Thomas Fuller International Herald Tribune


December 26, 2000

Government Pays $1.6 Billion for Rail Lines KUALA LUMPUR. The national government plans to take over key parts of Kuala Lumpur's unprofitable mass transit system in a $1.6 billion bailout, another blow to Malaysia's hopes of using private funds to build a 21st-century public infrastructure. The rescue has been criticized by opposition leaders, who call it the latest in a series of attempts to help prop up politically well-connected businessmen.

The cost of the bailout is the equivalent of about 7 percent of the entire government budget for next year. The Finance Ministry said it would pay for the bailout with bonds. The announcement was made late Friday, two days after a separate agreement in which the government agreed to pay a politically linked businessman $470 million for his controlling stake in Malaysian Airlines, the debt-ridden and unprofitable national carrier.

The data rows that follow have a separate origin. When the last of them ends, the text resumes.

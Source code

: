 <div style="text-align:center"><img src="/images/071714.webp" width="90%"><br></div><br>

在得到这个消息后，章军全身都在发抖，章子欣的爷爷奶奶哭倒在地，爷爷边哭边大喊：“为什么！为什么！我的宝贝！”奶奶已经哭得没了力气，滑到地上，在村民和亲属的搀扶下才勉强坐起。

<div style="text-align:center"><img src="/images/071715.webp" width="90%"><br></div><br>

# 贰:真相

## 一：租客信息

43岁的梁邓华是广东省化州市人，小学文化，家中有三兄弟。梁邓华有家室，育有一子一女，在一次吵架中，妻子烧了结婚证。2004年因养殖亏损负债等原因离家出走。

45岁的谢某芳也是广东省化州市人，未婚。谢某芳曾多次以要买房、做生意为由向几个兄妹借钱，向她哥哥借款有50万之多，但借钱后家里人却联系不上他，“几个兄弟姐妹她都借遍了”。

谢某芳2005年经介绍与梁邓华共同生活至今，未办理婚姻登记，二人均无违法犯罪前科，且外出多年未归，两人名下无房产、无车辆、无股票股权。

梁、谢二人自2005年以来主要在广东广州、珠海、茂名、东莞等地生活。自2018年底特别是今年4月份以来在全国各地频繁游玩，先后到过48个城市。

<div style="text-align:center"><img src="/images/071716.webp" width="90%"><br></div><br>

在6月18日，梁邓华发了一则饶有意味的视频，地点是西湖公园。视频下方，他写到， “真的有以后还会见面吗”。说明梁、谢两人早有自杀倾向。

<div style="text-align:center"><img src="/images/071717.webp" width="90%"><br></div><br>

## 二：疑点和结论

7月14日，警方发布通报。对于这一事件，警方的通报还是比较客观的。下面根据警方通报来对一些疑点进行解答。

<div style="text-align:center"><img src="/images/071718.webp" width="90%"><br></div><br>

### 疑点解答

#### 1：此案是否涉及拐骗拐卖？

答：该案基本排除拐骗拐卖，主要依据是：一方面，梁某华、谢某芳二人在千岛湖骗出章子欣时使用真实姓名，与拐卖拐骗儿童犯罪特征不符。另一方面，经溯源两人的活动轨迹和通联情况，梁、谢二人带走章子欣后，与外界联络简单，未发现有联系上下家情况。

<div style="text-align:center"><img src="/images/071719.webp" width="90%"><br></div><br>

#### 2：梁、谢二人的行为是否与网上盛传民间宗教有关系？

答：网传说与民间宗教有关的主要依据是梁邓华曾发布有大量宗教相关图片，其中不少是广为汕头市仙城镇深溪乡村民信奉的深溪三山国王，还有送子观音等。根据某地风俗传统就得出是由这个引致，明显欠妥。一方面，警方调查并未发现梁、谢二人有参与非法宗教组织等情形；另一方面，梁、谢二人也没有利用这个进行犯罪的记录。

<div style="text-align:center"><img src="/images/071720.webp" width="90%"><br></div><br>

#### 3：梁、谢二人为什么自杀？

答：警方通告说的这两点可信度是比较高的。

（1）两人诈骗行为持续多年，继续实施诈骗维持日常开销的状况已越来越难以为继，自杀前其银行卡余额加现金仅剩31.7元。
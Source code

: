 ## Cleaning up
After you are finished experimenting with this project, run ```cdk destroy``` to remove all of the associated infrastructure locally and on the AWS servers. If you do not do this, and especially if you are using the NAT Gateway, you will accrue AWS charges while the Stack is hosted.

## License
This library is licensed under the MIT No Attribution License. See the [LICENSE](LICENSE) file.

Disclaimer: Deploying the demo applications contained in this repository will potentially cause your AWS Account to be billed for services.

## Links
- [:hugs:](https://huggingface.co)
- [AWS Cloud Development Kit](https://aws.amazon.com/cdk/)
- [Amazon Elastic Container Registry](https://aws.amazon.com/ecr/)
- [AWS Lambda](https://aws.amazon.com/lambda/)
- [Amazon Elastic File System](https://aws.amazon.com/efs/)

The airline buyout deal, which has also been heavily criticized, was done at twice the price at which Malaysia Airlines is trading on the local stock exchange. Taken together, analysts say the twin bailouts and others risk straining the country's finances when Malaysia is running an annual budget deficit of more than $4 billion and when its economy is projected to slow down. Critics of such bailouts have become increasingly vocal in recent months.

They include some members of the governing party, who say they reflect the failure of Malaysia's privatization policy of the past two decades. "From Day 1, we knew it wasn't going to be a profitable project," said Shahrir Samad, a former government minister, referring to the mass-transit rail lines built for Kuala Lumpur. "In the end it will be the government that will assume the debts," said Mr. Shahrir, who holds a top post in the governing party but has become increasingly critical of government policies.

The administration of Prime Minister Mahathir bin Mohamad built its reputation on an economic model in which such things as roads, ports, light rail systems and stadiums were built - and paid for - by a hand-picked group of tycoons. Now, most of those businessmen are mired in debt, and economists say many will require government assistance. The scale of future bailouts is difficult to calculate, but unless their businesses are broken up, the total rescue package is likely to run into billions of dollars.

The government blames residual effects of the 1997 economic crisis in Asia for the failure of the rail project to make a profit. "The economic crisis has made it difficult for them to inject new capital or to pay back their loans, as the development and upgrading costs for a light rail system are very high," the Finance Ministry said.

The $1.6 billion bailout of the mass transit system includes just two of the light-rail lines. There are at least two others under construction. What has angered many Malaysians is not only the fact that failed projects are being renationalized but that the government seems to be paying top dollar to the failed business tycoons.

In the case of Malaysian Airlines, for instance, the government bought back a controlling stake in the airline last week at the same price for which it sold it in 1994. But the carrier, which had a light debt load then, is now nearly $2.5 billion in debt and headed for a fourth straight year of losses.

The airline's chairman, Tajudin Ramli, a protégé of Finance Minister Daim Zainuddin, had no experience in the airline business before he took over the company and is widely blamed for running it into the ground. "It is clearly the general public opinion that the government is paying too high a premium for the shares, and there is a sense of national outrage," said Lim Kit Siang, chairman of the Democratic Action Party, the second-largest in the opposition.

Mr. Tajudin last week defended the fact that he had received double the current market price for his stake. "You cannot look at it from the point of view of the stock market only," he told AFX News. "You have to work on the airline's value." The government is currently seeking a foreign buyer for the airline and has reportedly had talks with Qantas Airways Ltd., Swissair and KLM Royal Dutch Airlines.

Analysts say they are skeptical the government will get the same price it paid Mr. Tajudin for his stake.